Mystery Wings A Mystery Story for Boys
CHAPTER V
JOHNNY’S THINK-O-GRAPHS
“Yes,” Johnny whispered to himself as he thrust his hand deep into a dark corner of his closet. “It’s still there. The thought-camera is no dream. But will it record thoughts for me? That’s the question.”
He found himself all aquiver with excitement. He was like a very small boy with his very first camera.
“Like to try it on myself,” he thought. Then, recalling the little Chinaman’s test and the sadly muddled thoughts the camera had brought out, he, for the time at least, abandoned that plan.
“There’s grandfather,” he told himself. “He sits by the hour every evening, looking off into the night and thinking. Wonder what those thoughts are like. I’d really like to know. That—that’s where I’ll try it first.” He hurried downstairs.
Johnny was very fond of the stalwart old man he called grandfather. A pioneer of his small city, he had seen much of life. At times he talked of those days long gone by. For the most part he sat in his great chair on the broad porch and gazed away into the darkness toward the spot where, in the daytime, the blue began.
Slipping silently into a chair close to the old man, Johnny touched the release to the thought-camera.
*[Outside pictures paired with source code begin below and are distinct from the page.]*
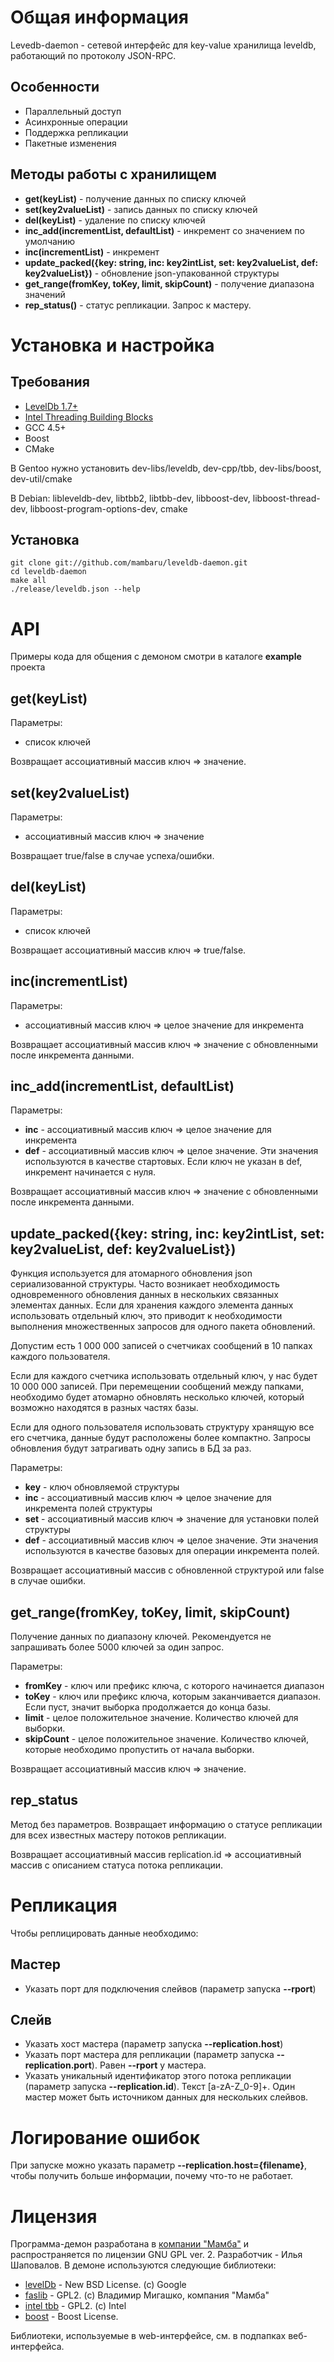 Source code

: # Общая информация

Levedb-daemon - сетевой интерфейс для key-value хранилища leveldb, работающий по протоколу JSON-RPC.

## Особенности

 - Параллельный доступ
 - Асинхронные операции
 - Поддержка репликации
 - Пакетные изменения

## Методы работы с хранилищем

 - <b>get(keyList)</b> - получение данных по списку ключей
 - <b>set(key2valueList)</b> - запись данных по списку ключей
 - <b>del(keyList)</b> - удаление по списку ключей
 - <b>inc_add(incrementList, defaultList)</b> - инкремент со значением по умолчанию
 - <b>inc(incrementList)</b> - инкремент
 - <b>update_packed({key: string, inc: key2intList, set: key2valueList, def: key2valueList})</b> - обновление json-упакованной структуры
 - <b>get_range(fromKey, toKey, limit, skipCount)</b> - получение диапазона значений
 - <b>rep_status()</b> - статус репликации. Запрос к мастеру.


# Установка и настройка

## Требования

 - [LevelDb 1.7+][1]
 - [Intel Threading Building Blocks][2] 
 - GCC 4.5+
 - Boost
 - CMake

В Gentoo нужно установить dev-libs/leveldb, dev-cpp/tbb, dev-libs/boost, dev-util/cmake

В Debian: libleveldb-dev, libtbb2, libtbb-dev, libboost-dev, libboost-thread-dev, libboost-program-options-dev, cmake

## Установка

    git clone git://github.com/mambaru/leveldb-daemon.git
    cd leveldb-daemon
    make all
    ./release/leveldb.json --help

# API

Примеры кода для общения с демоном смотри в каталоге <b>example</b> проекта

## get(keyList)

Параметры:

 - список ключей

Возвращает ассоциативный массив ключ => значение.

## set(key2valueList)

Параметры:

 - ассоциативный массив ключ => значение

Возвращает true/false в случае успеха/ошибки.

## del(keyList)

Параметры:

 - список ключей

Возвращает ассоциативный массив ключ => true/false.

## inc(incrementList)

Параметры:

 - ассоциативный массив ключ => целое значение для инкремента

Возвращает ассоциативный массив ключ => значение с обновленными после инкремента данными.

## inc_add(incrementList, defaultList)

Параметры:

 - <b>inc</b> - ассоциативный массив ключ => целое значение для инкремента
 - <b>def</b> - ассоциативный массив ключ => целое значение. Эти значения используются в качестве стартовых. Если ключ не указан в def, инкремент начинается с нуля.

Возвращает ассоциативный массив ключ => значение с обновленными после инкремента данными.

## update_packed({key: string, inc: key2intList, set: key2valueList, def: key2valueList})

Функция используется для атомарного обновления json сериализованной структуры.
Часто возникает необходимость одновременного обновления данных в нескольких связанных элементах данных.
Если для хранения каждого элемента данных использовать отдельный ключ, это приводит к необходимости выполнения множественных запросов для одного пакета обновлений.

Допустим есть 1 000 000 записей о счетчиках сообщений в 10 папках каждого пользователя.

Если для каждого счетчика использовать отдельный ключ, у нас будет 10 000 000 записей. 
При перемещении сообщений между папками, необходимо будет атомарно обновлять несколько ключей, который возможно находятся в разных частях базы.

Если для одного пользователя использовать структуру хранящую все его счетчика, данные будут расположены более компактно.
Запросы обновления будут затрагивать одну запись в БД за раз.

Параметры:

 - <b>key</b> - ключ обновляемой структуры
 - <b>inc</b> - ассоциативный массив ключ => целое значение для инкремента полей структуры
 - <b>set</b> - ассоциативный массив ключ => значение для установки полей структуры
 - <b>def</b> - ассоциативный массив ключ => целое значение. Эти значения используются в качестве базовых для операции инкремента полей.

Возвращает ассоциативный массив с обновленной структурой или false в случае ошибки.

## get_range(fromKey, toKey, limit, skipCount)

Получение данных по диапазону ключей. Рекомендуется не запрашивать более 5000 ключей за один запрос.

Параметры:

 - <b>fromKey</b> - ключ или префикс ключа, с которого начинается диапазон
 - <b>toKey</b> - ключ или префикс ключа, которым заканчивается диапазон. Если пуст, значит выборка продолжается до конца базы.
 - <b>limit</b> - целое положительное значение. Количество ключей для выборки.
 - <b>skipCount</b> - целое положительное значение. Количество ключей, которые необходимо пропустить от начала выборки.

Возвращает ассоциативный массив ключ => значение.

## rep_status 

Метод без параметров. Возвращает информацию о статусе репликации для всех известных мастеру потоков репликации.

Возвращает ассоциативный массив replication.id => ассоциативный массив с описанием статуса потока репликации.

# Репликация

Чтобы реплицировать данные необходимо:

## Мастер

 - Указать порт для подключения слейвов (параметр запуска <b>--rport</b>)

## Слейв

 - Указать хост мастера (параметр запуска <b>--replication.host</b>)
 - Указать порт мастера для репликации (параметр запуска <b>--replication.port</b>). Равен <b>--rport</b> у мастера.
 - Указать уникальный идентификатор этого потока репликации (параметр запуска <b>--replication.id</b>). Текст [a-zA-Z_0-9]+. Один мастер может быть источником данных для нескольких слейвов.

# Логирование ошибок

При запуске можно указать параметр <b>--replication.host={filename}</b>, чтобы получить больше информации, почему что-то не работает.

# Лицензия

Программа-демон разработана в [компании "Мамба"][3] и распространяется по лицензии GNU GPL ver. 2.
Разработчик - Илья Шаповалов. В демоне используются следующие библиотеки:

 - [levelDb][1] - New BSD License. (c) Google
 - [faslib][4] - GPL2. (c) Владимир Мигашко, компания "Мамба"
 - [intel tbb][5] - GPL2. (c) Intel
 - [boost][6] - Boost License. 

Библиотеки, используемые в web-интерфейсе, см. в подпапках веб-интерфейса.

  [1]: http://code.google.com/p/leveldb/
  [2]: http://threadingbuildingblocks.org/ver.php?fid=182
  [3]: http://corp.mamba.ru/
  [4]: http://code.google.com/p/faslib/
  [5]: http://threadingbuildingblocks.org/
  [6]: http://www.boost.org/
There followed a low buzzing sound. Johnny’s heart leaped. The camera was working. But was it recording thoughts, his grandfather’s thoughts? Only time would tell.
For several moments in the night, disturbed only by the cricket’s chirp and the distant bullfrog’s hoarse croak, the pair sat there motionless.
Then the old man stirred. “What’s that, Johnny?” he asked.
“What’s what?” Johnny’s voice trembled slightly.
“Sounds a little like a new sort of cricket,” the old man rumbled.
“Nothing I guess.” Johnny snapped off his thought-camera. The sound ceased. “Well, guess I’ll go up,” he said in as steady a tone as he could command. “Goodnight!”
“Goodnight, Johnny.”
The boy fairly ran up the stairs. He was obliged to drop into a chair in his room to calm himself. Then, after shaking his fingers to loosen their tenseness, he went about the business of the hour.
Having removed the small cartridge containing the long, thread-like film, he set it revolving in that other magic box that was supposed to develop and finish it. Two minutes of this and the thing was done. Or was it?
Drawing one long deep breath, Johnny placed the film in the microscope-like affair, then started the mechanism.
For ten seconds he stood there squinting into the brass tube, spellbound. Then he exclaimed, “Hot diggity dog!”
After that, for a full fifteen minutes his thoughts were focussed upon the thing before him. In that quarter hour he ran the film through three times.
“Nothing,” he murmured as at last he sank into a chair, “nothing could be half so marvelous!”
And indeed it _was_ marvelous for there, stripped of all the backwardness and timidity that so often hamper the speech of old men, were recorded the golden thoughts of one grand old man as he dreamed of the glorious pioneer days that are gone forever.
“I’ll copy it,” Johnny told himself, “then I’ll have it printed in the _Sentinel_.
“No,” he amended, “I’ll do better than that. I’ll record his thoughts night after night. They’ll never be the same. It will make a book. And such a book!”
At that he sat for a long time dreaming of the marvelous things he would do with that thought-camera.
“But it belongs to Tao Sing,” he reminded himself. “Only he knows the secret of it. How long am I to have it? As long as I fulfill Tao Sing’s wishes I suppose.”
At that, with a shudder he could not entirely explain, he recalled his promise to Tao Sing. He was to carry the camera to the Chinese Chamber of Commerce. He was to point it at his friend, the rich Chinese merchant Wung Lu, and record his thoughts for Tao Sing.
“I wonder why?” Disturbing thought!
“Think-o-graphs,” he whispered to himself before he fell asleep that night. “Good name for them, all right. A picture of your face is a photograph, so, naturally a picture of your thoughts is a think-o-graph. There now!” he chuckled to himself, “I’ve coined a brand new word. And if this thought-camera comes to be a common possession as ordinary cameras are, it will be a very popular word. If it does—” he repeated slowly.
He tried to think what the world would be like if anyone who wished it might have a thought-camera and photograph other people’s thoughts. There would not remain in the world one secret that could be kept, that was certain. All the secrets between nations would be at an end. Spies would lose their jobs. No criminal could escape revealing his innermost thoughts. The whole thing made him slightly dizzy, so he gave over thinking about it, and fell asleep.